WORK TASK
Begin at the line containing "supported properties in" in the entries below and end at the line containing "Rozkład reprezentacji regularnej z"; transcribe that range exactly and nothing outside it.

SUPPLIED RECORDS
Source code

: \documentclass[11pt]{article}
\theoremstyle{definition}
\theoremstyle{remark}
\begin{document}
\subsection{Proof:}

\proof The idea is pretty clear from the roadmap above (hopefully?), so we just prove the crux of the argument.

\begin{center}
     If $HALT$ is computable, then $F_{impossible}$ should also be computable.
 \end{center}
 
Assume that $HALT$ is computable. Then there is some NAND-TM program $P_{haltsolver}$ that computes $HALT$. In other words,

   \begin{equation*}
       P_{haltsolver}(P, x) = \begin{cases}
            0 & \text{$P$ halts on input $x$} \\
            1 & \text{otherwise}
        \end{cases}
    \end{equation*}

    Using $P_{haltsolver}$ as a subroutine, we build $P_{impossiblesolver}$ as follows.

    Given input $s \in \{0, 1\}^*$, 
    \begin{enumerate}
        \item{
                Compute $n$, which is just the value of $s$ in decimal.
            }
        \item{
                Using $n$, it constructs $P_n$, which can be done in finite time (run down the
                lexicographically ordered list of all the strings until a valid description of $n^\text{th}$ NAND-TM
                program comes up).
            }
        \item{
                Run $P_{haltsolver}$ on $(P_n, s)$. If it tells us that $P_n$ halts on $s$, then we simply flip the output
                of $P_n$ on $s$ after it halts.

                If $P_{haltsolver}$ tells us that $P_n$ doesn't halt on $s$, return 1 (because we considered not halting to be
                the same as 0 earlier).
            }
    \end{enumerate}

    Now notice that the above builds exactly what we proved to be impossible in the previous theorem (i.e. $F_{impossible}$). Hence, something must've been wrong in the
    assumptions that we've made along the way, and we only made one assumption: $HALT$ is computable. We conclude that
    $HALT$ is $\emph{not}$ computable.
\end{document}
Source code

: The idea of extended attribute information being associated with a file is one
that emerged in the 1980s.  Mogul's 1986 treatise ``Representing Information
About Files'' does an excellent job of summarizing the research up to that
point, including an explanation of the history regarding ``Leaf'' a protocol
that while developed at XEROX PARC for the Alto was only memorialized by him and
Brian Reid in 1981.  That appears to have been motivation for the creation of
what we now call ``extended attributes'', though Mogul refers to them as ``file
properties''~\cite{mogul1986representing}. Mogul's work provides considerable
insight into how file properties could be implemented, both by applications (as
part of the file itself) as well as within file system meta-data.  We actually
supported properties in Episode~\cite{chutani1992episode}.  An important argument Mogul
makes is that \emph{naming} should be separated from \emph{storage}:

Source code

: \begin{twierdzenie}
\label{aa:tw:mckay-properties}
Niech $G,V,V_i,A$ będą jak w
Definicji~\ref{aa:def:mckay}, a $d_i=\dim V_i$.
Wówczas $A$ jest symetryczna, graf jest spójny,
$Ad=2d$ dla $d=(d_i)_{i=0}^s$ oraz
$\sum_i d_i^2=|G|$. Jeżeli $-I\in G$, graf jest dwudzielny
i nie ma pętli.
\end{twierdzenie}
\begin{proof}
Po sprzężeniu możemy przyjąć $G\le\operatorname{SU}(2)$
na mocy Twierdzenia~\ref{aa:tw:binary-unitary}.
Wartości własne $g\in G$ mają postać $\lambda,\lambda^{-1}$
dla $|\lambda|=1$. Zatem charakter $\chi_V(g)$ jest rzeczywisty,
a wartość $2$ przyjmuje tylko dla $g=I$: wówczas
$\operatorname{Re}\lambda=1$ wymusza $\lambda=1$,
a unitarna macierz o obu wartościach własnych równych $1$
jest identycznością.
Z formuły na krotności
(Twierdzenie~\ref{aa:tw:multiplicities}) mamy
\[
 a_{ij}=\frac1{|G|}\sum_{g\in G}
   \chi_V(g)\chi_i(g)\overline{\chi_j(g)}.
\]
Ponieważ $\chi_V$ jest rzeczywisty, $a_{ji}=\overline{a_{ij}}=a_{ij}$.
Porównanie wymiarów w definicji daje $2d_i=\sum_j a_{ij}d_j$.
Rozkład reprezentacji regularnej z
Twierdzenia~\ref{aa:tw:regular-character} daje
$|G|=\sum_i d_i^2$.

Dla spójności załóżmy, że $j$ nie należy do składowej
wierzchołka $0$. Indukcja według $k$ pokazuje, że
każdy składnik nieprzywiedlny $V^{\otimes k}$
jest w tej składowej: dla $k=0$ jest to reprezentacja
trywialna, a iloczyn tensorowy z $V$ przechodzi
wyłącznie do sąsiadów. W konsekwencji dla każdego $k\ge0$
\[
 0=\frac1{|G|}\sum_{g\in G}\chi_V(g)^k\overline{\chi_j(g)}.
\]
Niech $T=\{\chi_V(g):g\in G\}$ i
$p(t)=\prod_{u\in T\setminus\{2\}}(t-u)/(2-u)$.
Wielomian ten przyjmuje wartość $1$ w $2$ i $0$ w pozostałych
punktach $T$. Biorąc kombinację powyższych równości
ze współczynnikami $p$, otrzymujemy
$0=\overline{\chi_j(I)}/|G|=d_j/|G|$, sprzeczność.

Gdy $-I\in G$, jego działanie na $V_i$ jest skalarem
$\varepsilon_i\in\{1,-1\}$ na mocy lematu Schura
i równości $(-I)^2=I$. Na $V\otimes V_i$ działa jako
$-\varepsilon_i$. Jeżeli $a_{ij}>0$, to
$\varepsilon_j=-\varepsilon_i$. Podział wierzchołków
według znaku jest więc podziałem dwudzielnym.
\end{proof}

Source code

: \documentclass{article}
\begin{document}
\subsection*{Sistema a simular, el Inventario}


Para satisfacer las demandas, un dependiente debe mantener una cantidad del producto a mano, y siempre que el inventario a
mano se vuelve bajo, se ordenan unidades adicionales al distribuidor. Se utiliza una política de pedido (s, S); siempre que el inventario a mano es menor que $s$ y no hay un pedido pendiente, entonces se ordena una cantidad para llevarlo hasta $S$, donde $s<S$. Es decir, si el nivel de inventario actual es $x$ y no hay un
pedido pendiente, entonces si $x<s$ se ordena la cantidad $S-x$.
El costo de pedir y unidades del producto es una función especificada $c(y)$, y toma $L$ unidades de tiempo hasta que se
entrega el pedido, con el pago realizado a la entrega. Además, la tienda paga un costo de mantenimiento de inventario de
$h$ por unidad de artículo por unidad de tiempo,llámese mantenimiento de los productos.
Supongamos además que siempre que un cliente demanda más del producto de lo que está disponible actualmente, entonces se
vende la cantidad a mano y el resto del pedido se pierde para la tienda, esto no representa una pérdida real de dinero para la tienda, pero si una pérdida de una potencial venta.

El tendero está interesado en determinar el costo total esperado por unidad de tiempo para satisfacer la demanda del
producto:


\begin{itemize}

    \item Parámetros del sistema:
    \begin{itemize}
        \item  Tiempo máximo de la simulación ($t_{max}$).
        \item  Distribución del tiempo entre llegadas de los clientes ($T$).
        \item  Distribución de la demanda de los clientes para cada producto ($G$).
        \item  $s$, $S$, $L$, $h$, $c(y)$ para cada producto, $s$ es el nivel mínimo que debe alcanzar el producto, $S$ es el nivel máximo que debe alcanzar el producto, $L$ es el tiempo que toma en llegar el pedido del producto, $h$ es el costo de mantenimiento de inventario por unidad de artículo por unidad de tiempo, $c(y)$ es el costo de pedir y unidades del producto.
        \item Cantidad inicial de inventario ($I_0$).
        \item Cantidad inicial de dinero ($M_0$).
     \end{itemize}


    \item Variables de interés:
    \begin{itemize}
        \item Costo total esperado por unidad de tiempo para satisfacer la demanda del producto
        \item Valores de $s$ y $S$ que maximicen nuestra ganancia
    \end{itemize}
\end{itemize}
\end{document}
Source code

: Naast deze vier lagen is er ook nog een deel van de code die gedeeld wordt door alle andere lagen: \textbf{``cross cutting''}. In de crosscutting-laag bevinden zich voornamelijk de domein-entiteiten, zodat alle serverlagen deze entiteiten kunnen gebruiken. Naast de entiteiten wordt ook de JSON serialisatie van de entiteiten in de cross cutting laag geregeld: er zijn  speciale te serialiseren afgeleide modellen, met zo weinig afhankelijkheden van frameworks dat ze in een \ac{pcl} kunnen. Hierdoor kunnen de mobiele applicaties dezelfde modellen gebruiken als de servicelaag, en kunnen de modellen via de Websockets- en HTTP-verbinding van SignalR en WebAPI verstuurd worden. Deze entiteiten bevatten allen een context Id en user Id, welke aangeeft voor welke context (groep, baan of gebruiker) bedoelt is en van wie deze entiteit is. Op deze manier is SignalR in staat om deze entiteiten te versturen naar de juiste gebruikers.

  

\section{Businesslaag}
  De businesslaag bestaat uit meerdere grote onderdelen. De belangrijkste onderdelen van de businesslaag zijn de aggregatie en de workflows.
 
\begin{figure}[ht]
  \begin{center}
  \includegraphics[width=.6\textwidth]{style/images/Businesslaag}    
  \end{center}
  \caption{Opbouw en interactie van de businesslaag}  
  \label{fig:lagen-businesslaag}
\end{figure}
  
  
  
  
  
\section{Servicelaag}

FINISHED EXERCISE
supported properties in Episode~\cite{chutani1992episode}.  An important argument Mogul
makes is that \emph{naming} should be separated from \emph{storage}:

Source code

: \begin{twierdzenie}
\label{aa:tw:mckay-properties}
Niech $G,V,V_i,A$ będą jak w
Definicji~\ref{aa:def:mckay}, a $d_i=\dim V_i$.
Wówczas $A$ jest symetryczna, graf jest spójny,
$Ad=2d$ dla $d=(d_i)_{i=0}^s$ oraz
$\sum_i d_i^2=|G|$. Jeżeli $-I\in G$, graf jest dwudzielny
i nie ma pętli.
\end{twierdzenie}
\begin{proof}
Po sprzężeniu możemy przyjąć $G\le\operatorname{SU}(2)$
na mocy Twierdzenia~\ref{aa:tw:binary-unitary}.
Wartości własne $g\in G$ mają postać $\lambda,\lambda^{-1}$
dla $|\lambda|=1$. Zatem charakter $\chi_V(g)$ jest rzeczywisty,
a wartość $2$ przyjmuje tylko dla $g=I$: wówczas
$\operatorname{Re}\lambda=1$ wymusza $\lambda=1$,
a unitarna macierz o obu wartościach własnych równych $1$
jest identycznością.
Z formuły na krotności
(Twierdzenie~\ref{aa:tw:multiplicities}) mamy
\[
 a_{ij}=\frac1{|G|}\sum_{g\in G}
   \chi_V(g)\chi_i(g)\overline{\chi_j(g)}.
\]
Ponieważ $\chi_V$ jest rzeczywisty, $a_{ji}=\overline{a_{ij}}=a_{ij}$.
Porównanie wymiarów w definicji daje $2d_i=\sum_j a_{ij}d_j$.
Rozkład reprezentacji regularnej z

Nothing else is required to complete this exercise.